(DATA SHOWN Opens)

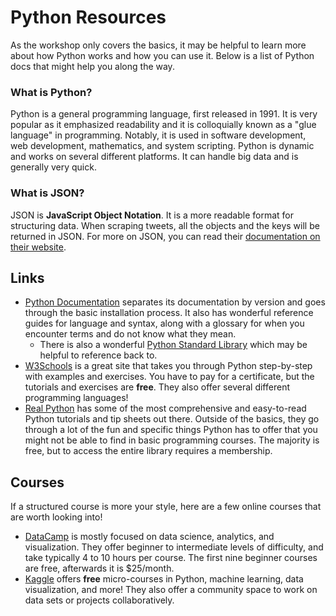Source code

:# Python Resources
As the workshop only covers the basics, it may be helpful to learn more about how Python works and how you can use it. Below is a list of Python docs that might help you along the way.

### What is Python?
Python is a general programming language, first released in 1991. 
It is very popular as it emphasized readability and it is colloquially known as a "glue language" in programming. 
Notably, it is used in software development, web development, mathematics, and system scripting.
Python is dynamic and works on several different platforms. It can handle big data and is generally very quick.

### What is JSON?
JSON is **JavaScript Object Notation**. It is a more readable format for structuring data. When scraping tweets, all the objects and the keys will be returned in JSON. For more on JSON, you can read their [documentation on their website](https://www.json.org/json-en.html).

## Links
- [Python Documentation](https://docs.python.org/3/) separates its documentation by version and goes through the basic installation process.
It also has wonderful reference guides for language and syntax, along with a glossary for when you encounter terms and do not know what they mean.
  - There is also a wonderful [Python Standard Library](https://docs.python.org/3/library/index.html) which may be helpful to reference back to.
- [W3Schools](https://www.w3schools.com/python/default.asp) is a great site that takes you through Python step-by-step with examples and exercises.
You have to pay for a certificate, but the tutorials and exercises are **free**. They also offer several different programming languages!
- [Real Python](https://www.realpython.com) has some of the most comprehensive and easy-to-read Python tutorials and tip sheets out there. 
Outside of the basics, they go through a lot of the fun  and specific things Python has to offer that you might not be able to find in basic programming courses.
The majority is free, but to access the entire library requires a membership.

## Courses
If a structured course is more your style, here are a few online courses that are worth looking into!
- [DataCamp](https://www.datacamp.com/) is mostly focused on data science, analytics, and visualization. 
They offer beginner to intermediate levels of difficulty, and take typically 4 to 10 hours per course.
The first nine beginner courses are free, afterwards it is $25/month.
- [Kaggle](https://www.kaggle.com/) offers **free** micro-courses in Python, machine learning, data visualization, and more! 
They also offer a community space to work on data sets or projects collaboratively.
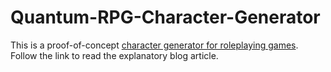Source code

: # Quantum-RPG-Character-Generator
This is a proof-of-concept <a href='https://agentanakinai.wordpress.com/2019/10/07/quantum-rpg-character-generator/'>character generator for roleplaying games</a>. Follow the link to read the explanatory blog article.
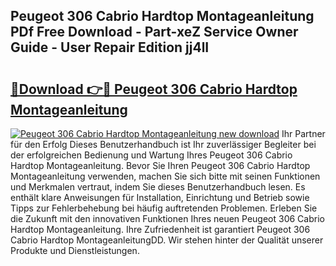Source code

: ## Peugeot 306 Cabrio Hardtop Montageanleitung PDf Free Download - Part-xeZ Service Owner Guide - User Repair Edition jj4lI

# <h2><a href="http://df6vqd.blite.top/?on=Peugeot+306+Cabrio+Hardtop+Montageanleitung">🔗Download 👉🔴 Peugeot 306 Cabrio Hardtop Montageanleitung</a></h2>

[![Peugeot 306 Cabrio Hardtop Montageanleitung new download](https://i.imgur.com/lujVjoI.png)](http://df6vqd.blite.top/?on=Peugeot+306+Cabrio+Hardtop+Montageanleitung)
Ihr Partner für den Erfolg Dieses Benutzerhandbuch ist Ihr zuverlässiger Begleiter bei der erfolgreichen Bedienung und Wartung Ihres Peugeot 306 Cabrio Hardtop Montageanleitung. Bevor Sie Ihren Peugeot 306 Cabrio Hardtop Montageanleitung verwenden, machen Sie sich bitte mit seinen Funktionen und Merkmalen vertraut, indem Sie dieses Benutzerhandbuch lesen. Es enthält klare Anweisungen für Installation, Einrichtung und Betrieb sowie Tipps zur Fehlerbehebung bei häufig auftretenden Problemen. Erleben Sie die Zukunft mit den innovativen Funktionen Ihres neuen Peugeot 306 Cabrio Hardtop Montageanleitung. Ihre Zufriedenheit ist garantiert Peugeot 306 Cabrio Hardtop MontageanleitungDD. Wir stehen hinter der Qualität unserer Produkte und Dienstleistungen.
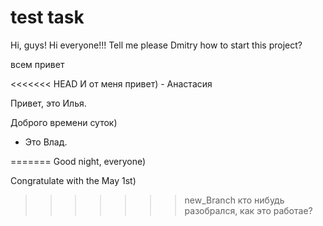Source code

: # test task
Hi, guys!
Hi everyone!!!
Tell me please Dmitry how to start this project?

всем привет

<<<<<<< HEAD
И от меня привет) - Анастасия

Привет, это Илья.
 
Доброго времени суток) 
 - Это Влад.

=======
Good night, everyone)

Congratulate with the May 1st)
>>>>>>> new_Branch
кто нибудь разобрался, как это работае?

(DATA SHOWN Closes)

*TASK OBJECTIVE*.
Restate word for word the lines in the material above from the one with "Notably, it is" to the one with "### What is JSON?"; both of those lines count, and nothing else does.

*RESPONSE AREA*.
Notably, it is used in software development, web development, mathematics, and system scripting.
Python is dynamic and works on several different platforms. It can handle big data and is generally very quick.

### What is JSON?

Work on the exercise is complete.